Paolo Arao and Glenn Brown


Frank Auerbach Head of J.Y.M. II





Adolph Menzel Der fuss des Kuenstlers




















I first encountered Paolo Arao's compelling charcoal drawings - of unmanned groups of microphones - reproduced in Harper's Magazine, in 2005. They struck me immediately because of the similarities between what they represented and what I was working on at the time. I had undertaken producing a series of paintings of surveillance cameras, so I was interested in technological devices as 'stand-ins'; reductive metaphors for people and their activities.
Arao's phalanx formations of clustered mics patiently await speeches and press conferences.
Is a messenger going to mount the podium and deliver an important, stirring oration? Or has the public address already been broadcast to the dispersing crowd?
Impeccably rendered compositions, these drawings continue to fill me with wonder, evoking powerful feelings of anticipation.
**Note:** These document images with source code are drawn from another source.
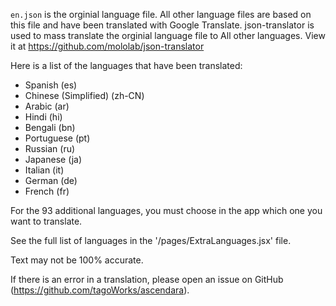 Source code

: `en.json` is the orginial language file. All other language files are
based on this file and have been translated with Google Translate.
json-translator is used to mass translate the orginial language file to All
other languages. View it at https://github.com/mololab/json-translator

Here is a list of the languages that have been translated:

- Spanish (es)
- Chinese (Simplified) (zh-CN)
- Arabic (ar)
- Hindi (hi)
- Bengali (bn)
- Portuguese (pt)
- Russian (ru)
- Japanese (ja)
- Italian (it)
- German (de)
- French (fr)


For the 93 additional languages, you must choose in the app which one you want to translate.

See the full list of languages in the '/pages/ExtraLanguages.jsx' file.

Text may not be 100% accurate.

If there is an error in a translation, please open an issue
on GitHub (https://github.com/tagoWorks/ascendara).

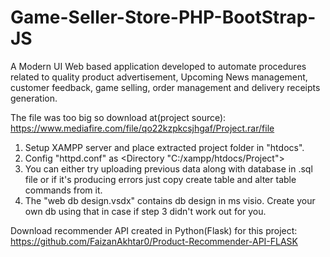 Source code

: # Game-Seller-Store-PHP-BootStrap-JS
A Modern UI Web based application developed to automate procedures related to
quality product advertisement, Upcoming News management, customer
feedback, game selling, order management and delivery receipts generation.

The file was too big so download at(project source): https://www.mediafire.com/file/qo22kzpkcsjhgaf/Project.rar/file
1) Setup XAMPP server and place extracted project folder in "htdocs".
2) Config "httpd.conf" as <Directory "C:/xampp/htdocs/Project">
3) You can either try uploading previous data along with database in .sql file or if it's producing errors just copy create table and alter table commands from it.
4) The "web db design.vsdx" contains db design in ms visio. Create your own db using that in case if step 3 didn't work out for you.

Download recommender API created in Python(Flask) for this project: https://github.com/FaizanAkhtar0/Product-Recommender-API-FLASK
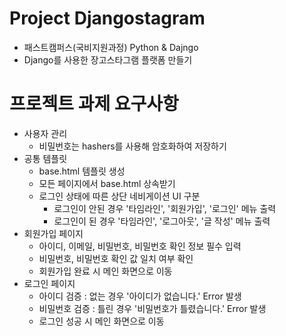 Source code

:# Project Djangostagram
- 패스트캠퍼스(국비지원과정) Python & Dajngo
- Django를 사용한 장고스타그램 플랫폼 만들기

# 프로젝트 과제 요구사항
- 사용자 관리
    - 비밀번호는 hashers를 사용해 암호화하여 저장하기
- 공통 템플릿
    - base.html 템플릿 생성
    - 모든 페이지에서 base.html 상속받기
    - 로그인 상태에 따른 상단 네비게이션 UI 구분
        - 로그인이 안된 경우 '타임라인', '회원가입', '로그인' 메뉴 출력
        - 로그인이 된 경우 '타임라인', '로그아웃', '글 작성' 메뉴 출력
- 회원가입 페이지
    - 아이디, 이메일, 비밀번호, 비밀번호 확인 정보 필수 입력
    - 비밀번호, 비밀번호 확인 값 일치 여부 확인
    - 회원가입 완료 시 메인 화면으로 이동
- 로그인 페이지
    - 아이디 검증 : 없는 경우 '아이디가 없습니다.' Error 발생
    - 비밀번호 검증 : 틀린 경우 '비밀번호가 틀렸습니다.' Error 발생
    - 로그인 성공 시 메인 화면으로 이동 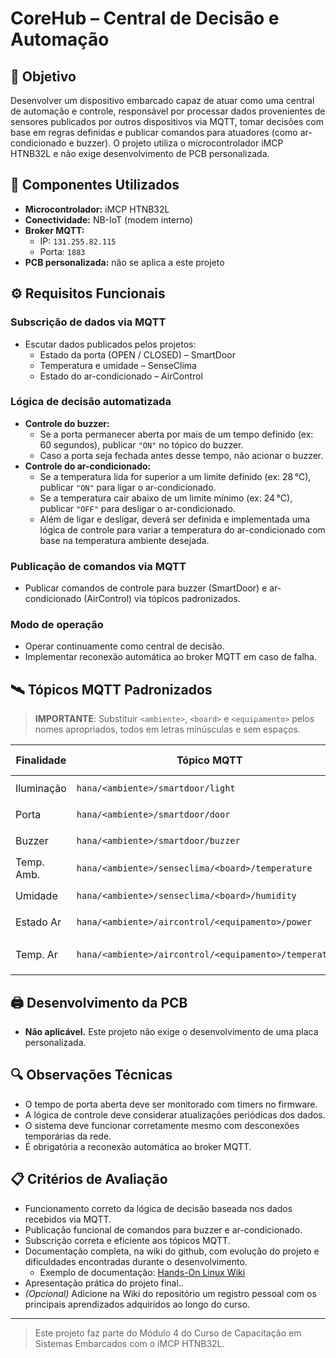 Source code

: # CoreHub – Central de Decisão e Automação

## 🎯 Objetivo

Desenvolver um dispositivo embarcado capaz de atuar como uma central de automação e controle, responsável por processar dados provenientes de sensores publicados por outros dispositivos via MQTT, tomar decisões com base em regras definidas e publicar comandos para atuadores (como ar-condicionado e buzzer). O projeto utiliza o microcontrolador iMCP HTNB32L e não exige desenvolvimento de PCB personalizada.

## 🧰 Componentes Utilizados

- **Microcontrolador:** iMCP HTNB32L  
- **Conectividade:** NB-IoT (modem interno)  
- **Broker MQTT:**  
  - IP: `131.255.82.115`  
  - Porta: `1883`  
- **PCB personalizada:** não se aplica a este projeto

## ⚙️ Requisitos Funcionais

### Subscrição de dados via MQTT

- Escutar dados publicados pelos projetos:
  - Estado da porta (OPEN / CLOSED) – SmartDoor
  - Temperatura e umidade – SenseClima
  - Estado do ar-condicionado – AirControl

### Lógica de decisão automatizada

- **Controle do buzzer:**
  - Se a porta permanecer aberta por mais de um tempo definido (ex: 60 segundos), publicar `"ON"` no tópico do buzzer.
  - Caso a porta seja fechada antes desse tempo, não acionar o buzzer.
- **Controle do ar-condicionado:**
  - Se a temperatura lida for superior a um limite definido (ex: 28 °C), publicar `"ON"` para ligar o ar-condicionado.
  - Se a temperatura cair abaixo de um limite mínimo (ex: 24 °C), publicar `"OFF"` para desligar o ar-condicionado.
  - Além de ligar e desligar, deverá ser definida e implementada uma lógica de controle para variar a temperatura do ar-condicionado com base na temperatura ambiente desejada.

### Publicação de comandos via MQTT

- Publicar comandos de controle para buzzer (SmartDoor) e ar-condicionado (AirControl) via tópicos padronizados.

### Modo de operação

- Operar continuamente como central de decisão.
- Implementar reconexão automática ao broker MQTT em caso de falha.

## 🛰️ Tópicos MQTT Padronizados

> **IMPORTANTE**: Substituir `<ambiente>`, `<board>` e `<equipamento>` pelos nomes apropriados, todos em letras minúsculas e sem espaços.

| Finalidade        | Tópico MQTT                                               | Direção     | Tipo de dado          |
|-------------------|------------------------------------------------------------|-------------|------------------------|
| Iluminação        | `hana/<ambiente>/smartdoor/light`                         | Assinatura  | `"ON"` / `"OFF"`       |
| Porta             | `hana/<ambiente>/smartdoor/door`                          | Assinatura  | `"OPEN"` / `"CLOSED"`  |
| Buzzer            | `hana/<ambiente>/smartdoor/buzzer`                        | Publicação  | `"ON"` / `"OFF"`       |
| Temp. Amb.        | `hana/<ambiente>/senseclima/<board>/temperature`          | Assinatura  | Ex: `"27.8"`           |
| Umidade           | `hana/<ambiente>/senseclima/<board>/humidity`             | Assinatura  | Ex: `"64.2"`           |
| Estado Ar         | `hana/<ambiente>/aircontrol/<equipamento>/power`          | Publicação  | `"ON"` / `"OFF"`       |
| Temp. Ar          | `hana/<ambiente>/aircontrol/<equipamento>/temperature`    | Publicação  | `"22"`, `"24"`, `"26"` |

## 🖨️ Desenvolvimento da PCB

- **Não aplicável.** Este projeto não exige o desenvolvimento de uma placa personalizada.

## 🔍 Observações Técnicas

- O tempo de porta aberta deve ser monitorado com timers no firmware.
- A lógica de controle deve considerar atualizações periódicas dos dados.
- O sistema deve funcionar corretamente mesmo com desconexões temporárias da rede.
- É obrigatória a reconexão automática ao broker MQTT.

## 📋 Critérios de Avaliação

- Funcionamento correto da lógica de decisão baseada nos dados recebidos via MQTT.
- Publicação funcional de comandos para buzzer e ar-condicionado.
- Subscrição correta e eficiente aos tópicos MQTT.
- Documentação completa, na wiki do github, com evolução do projeto e dificuldades encontradas durante o desenvolvimento.  
  - Exemplo de documentação: [Hands-On Linux Wiki](https://github.com/rafaelfacioni/Hands-On-Linux/wiki)  
- Apresentação prática do projeto final..
- *(Opcional)* Adicione na Wiki do repositório um registro pessoal com os principais aprendizados adquiridos ao longo do curso.

---

> Este projeto faz parte do Módulo 4 do Curso de Capacitação em Sistemas Embarcados com o iMCP HTNB32L.
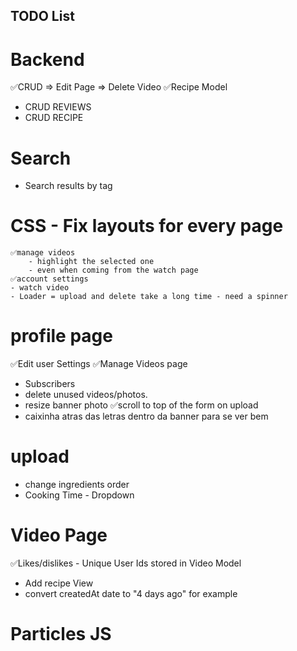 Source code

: ## TODO List


# Backend
✅CRUD => Edit Page => Delete Video
✅Recipe Model
- CRUD REVIEWS
- CRUD RECIPE

# Search
- Search results by tag

# CSS - Fix layouts for every page
    ✅manage videos
        - highlight the selected one
        - even when coming from the watch page
    ✅account settings
    - watch video
    - Loader = upload and delete take a long time - need a spinner

# profile page
✅Edit user Settings 
✅Manage Videos page 
- Subscribers
- delete unused videos/photos.
- resize banner photo
✅scroll to top of the form on upload
- caixinha atras das letras dentro da banner para se ver bem


# upload
 - change ingredients order
 - Cooking Time - Dropdown

# Video Page
✅Likes/dislikes - Unique User Ids stored in Video Model
- Add recipe View
- convert createdAt date to "4 days ago" for example

# Particles JS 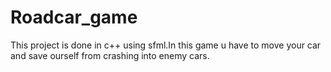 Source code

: # Roadcar_game
This project is done in c++ using sfml.In this game u have to move your car and save ourself from crashing into enemy cars.
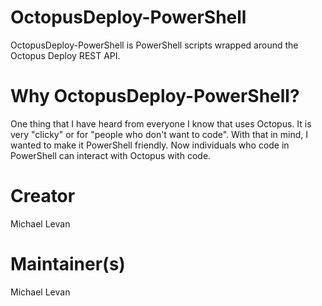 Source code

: # OctopusDeploy-PowerShell
OctopusDeploy-PowerShell is PowerShell scripts wrapped around the Octopus Deploy REST API.

# Why OctopusDeploy-PowerShell?
One thing that I have heard from everyone I know that uses Octopus. It is very "clicky" or for "people who don't want to code". With that in mind, I wanted to make it PowerShell friendly. Now individuals who code in PowerShell can interact with Octopus with code.

# Creator
Michael Levan

# Maintainer(s)
Michael Levan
Below examples of Paolo Arao's images are a selection of paintings by Glenn Brown, a British painter who was a contender for the Turner Prize in 2000. His gooey, sumptuous portraits recall the (seemingly) unbridled paint handling of Frank Auerbach. These works also reference 'painter heroes' like Franz Hals, Rembrandt, Adolph Menzel, and Howard Hodgkin.
What's nifty about Brown's impasto bravura is that all the apparently thick paint is an illusion.
The brush marks are trompe l'oeil.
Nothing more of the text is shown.